Copy out every line from the records that includes "animated".

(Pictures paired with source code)
>>>>>

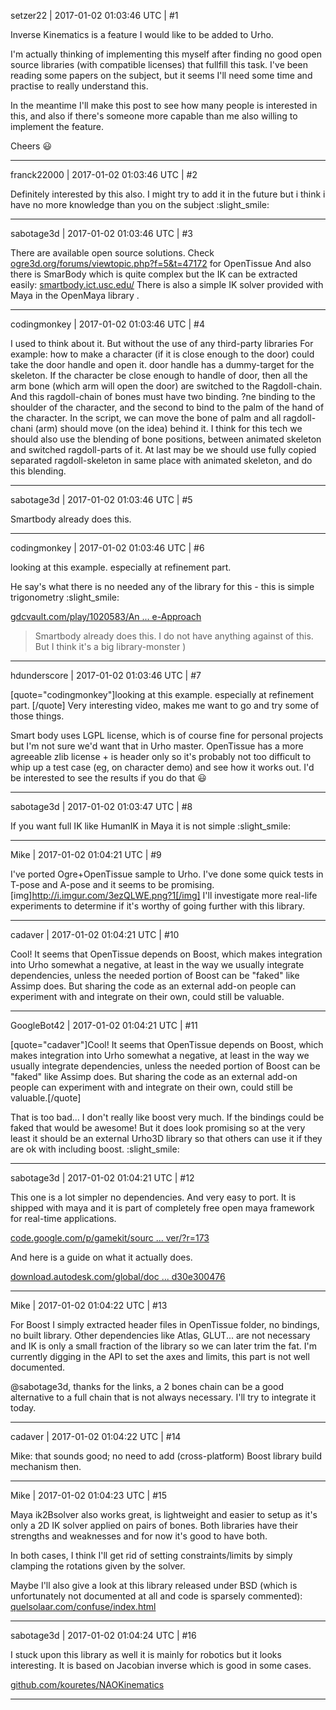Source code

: setzer22 | 2017-01-02 01:03:46 UTC | #1

Inverse Kinematics is a feature I would like to be added to Urho. 

I'm actually thinking of implementing this myself after finding no good open source libraries (with compatible licenses) that fullfill this task. I've been reading some papers on the subject, but it seems I'll need some time and practise to really understand this. 

In the meantime I'll make this post to see how many people is interested in this, and also if there's someone more capable than me also willing to implement the feature. 

Cheers :smiley:

-------------------------

franck22000 | 2017-01-02 01:03:46 UTC | #2

Definitely interested by this also. I might try to add it in the future but i think i have no more knowledge than you on the subject :slight_smile:

-------------------------

sabotage3d | 2017-01-02 01:03:46 UTC | #3

There are available open source solutions.
Check [ogre3d.org/forums/viewtopic.php?f=5&t=47172](http://www.ogre3d.org/forums/viewtopic.php?f=5&t=47172) for OpenTissue
And also there is SmarBody which is quite complex but the IK can be extracted easily: [smartbody.ict.usc.edu/](http://smartbody.ict.usc.edu/)
There is also a simple IK solver provided with Maya in the OpenMaya library .

-------------------------

codingmonkey | 2017-01-02 01:03:46 UTC | #4

I used to think about it. But without the use of any third-party libraries
For example: how to make a character (if it is close enough to the door) could take the door handle and open it.
door handle has a dummy-target for the skeleton.
If the character be close enough to handle of door, then all the arm bone (which arm will open the door) are switched to the Ragdoll-chain.
And this ragdoll-chain of bones must have two binding. ?ne binding to the shoulder of the character, and the second to bind to the palm of the hand of the character.
In the script, we can move the bone of palm and all ragdoll-chani (arm) should move (on the idea) behind it.
I think for this tech we should also use the blending of bone positions, between animated skeleton and switched ragdoll-parts of it.
At last may be we should use fully copied separated ragdoll-skeleton in same place with animated skeleton, and do this blending.

-------------------------

sabotage3d | 2017-01-02 01:03:46 UTC | #5

Smartbody already does this.

-------------------------

codingmonkey | 2017-01-02 01:03:46 UTC | #6

looking at this example. 
especially at refinement part.

He say's what there is no needed any of the library for this - this is simple trigonometry :slight_smile:

[gdcvault.com/play/1020583/An ... e-Approach](http://www.gdcvault.com/play/1020583/Animation-Bootcamp-An-Indie-Approach)

>Smartbody already does this.
I do not have anything against of this. But I think it's a big library-monster )

-------------------------

hdunderscore | 2017-01-02 01:03:46 UTC | #7

[quote="codingmonkey"]looking at this example. 
especially at refinement part.
[/quote]
Very interesting video, makes me want to go and try some of those things.

Smart body uses LGPL license, which is of course fine for personal projects but I'm not sure we'd want that in Urho master. OpenTissue has a more agreeable zlib license + is header only so it's probably not too difficult to whip up a test case (eg, on character demo) and see how it works out. I'd be interested to see the results if you do that :smiley:

-------------------------

sabotage3d | 2017-01-02 01:03:47 UTC | #8

If you want full IK like HumanIK in Maya it is not simple :slight_smile:

-------------------------

Mike | 2017-01-02 01:04:21 UTC | #9

I've ported Ogre+OpenTissue sample to Urho. I've done some quick tests in T-pose and A-pose and it seems to be promising.
[img]http://i.imgur.com/3ezQLWE.png?1[/img]
I'll investigate more real-life experiments to determine if it's worthy of going further with this library.

-------------------------

cadaver | 2017-01-02 01:04:21 UTC | #10

Cool! It seems that OpenTissue depends on Boost, which makes integration into Urho somewhat a negative, at least in the way we usually integrate dependencies, unless the needed portion of Boost can be "faked" like Assimp does. But sharing the code as an external add-on people can experiment with and integrate on their own, could still be valuable.

-------------------------

GoogleBot42 | 2017-01-02 01:04:21 UTC | #11

[quote="cadaver"]Cool! It seems that OpenTissue depends on Boost, which makes integration into Urho somewhat a negative, at least in the way we usually integrate dependencies, unless the needed portion of Boost can be "faked" like Assimp does. But sharing the code as an external add-on people can experiment with and integrate on their own, could still be valuable.[/quote]

That is too bad... I don't really like boost very much.  If the bindings could be faked that would be awesome!  But it does look promising so at the very least it should be an external Urho3D library so that others can use it if they are ok with including boost.  :slight_smile:

-------------------------

sabotage3d | 2017-01-02 01:04:21 UTC | #12

This one is a lot simpler no dependencies. And very easy to port.
It is shipped with maya and it is part of completely free open maya framework for real-time applications.

[code.google.com/p/gamekit/sourc ... ver/?r=173](https://code.google.com/p/gamekit/source/browse/branches/character-system/Loader/ik2Bsolver/?r=173)

And here is a guide on what it actually does.

[download.autodesk.com/global/doc ... d30e300476](http://download.autodesk.com/global/docs/maya2014/en_us/index.html?url=files/CSS_IK_solvers.htm,topicNumber=d30e300476)

-------------------------

Mike | 2017-01-02 01:04:22 UTC | #13

For Boost I simply extracted header files in OpenTissue folder, no bindings, no built library. Other dependencies like Atlas, GLUT... are not necessary and IK is only a small fraction of the library so we can later trim the fat.
I'm currently digging in the API to set the axes and limits, this part is not well documented.

@sabotage3d, thanks for the links, a 2 bones chain can be a good alternative to a full chain that is not always necessary. I'll try to integrate it today.

-------------------------

cadaver | 2017-01-02 01:04:22 UTC | #14

Mike: that sounds good; no need to add (cross-platform) Boost library build mechanism then.

-------------------------

Mike | 2017-01-02 01:04:23 UTC | #15

Maya ik2Bsolver also works great, is lightweight and easier to setup as it's only a 2D IK solver applied on pairs of bones.
Both libraries have their strengths and weaknesses and for now it's good to have both.

In both cases, I think I'll get rid of setting constraints/limits by simply clamping the rotations given by the solver.

Maybe I'll also give a look at this library released under BSD (which is unfortunately not documented at all and code is sparsely commented): [quelsolaar.com/confuse/index.html](http://www.quelsolaar.com/confuse/index.html)

-------------------------

sabotage3d | 2017-01-02 01:04:24 UTC | #16

I stuck upon this library as well it is mainly for robotics but it looks interesting. It is based on Jacobian inverse which is good in some cases.

[github.com/kouretes/NAOKinematics](https://github.com/kouretes/NAOKinematics)

-------------------------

<<<<<

=== Reply to the task ===
I think for this tech we should also use the blending of bone positions, between animated skeleton and switched ragdoll-parts of it.
At last may be we should use fully copied separated ragdoll-skeleton in same place with animated skeleton, and do this blending.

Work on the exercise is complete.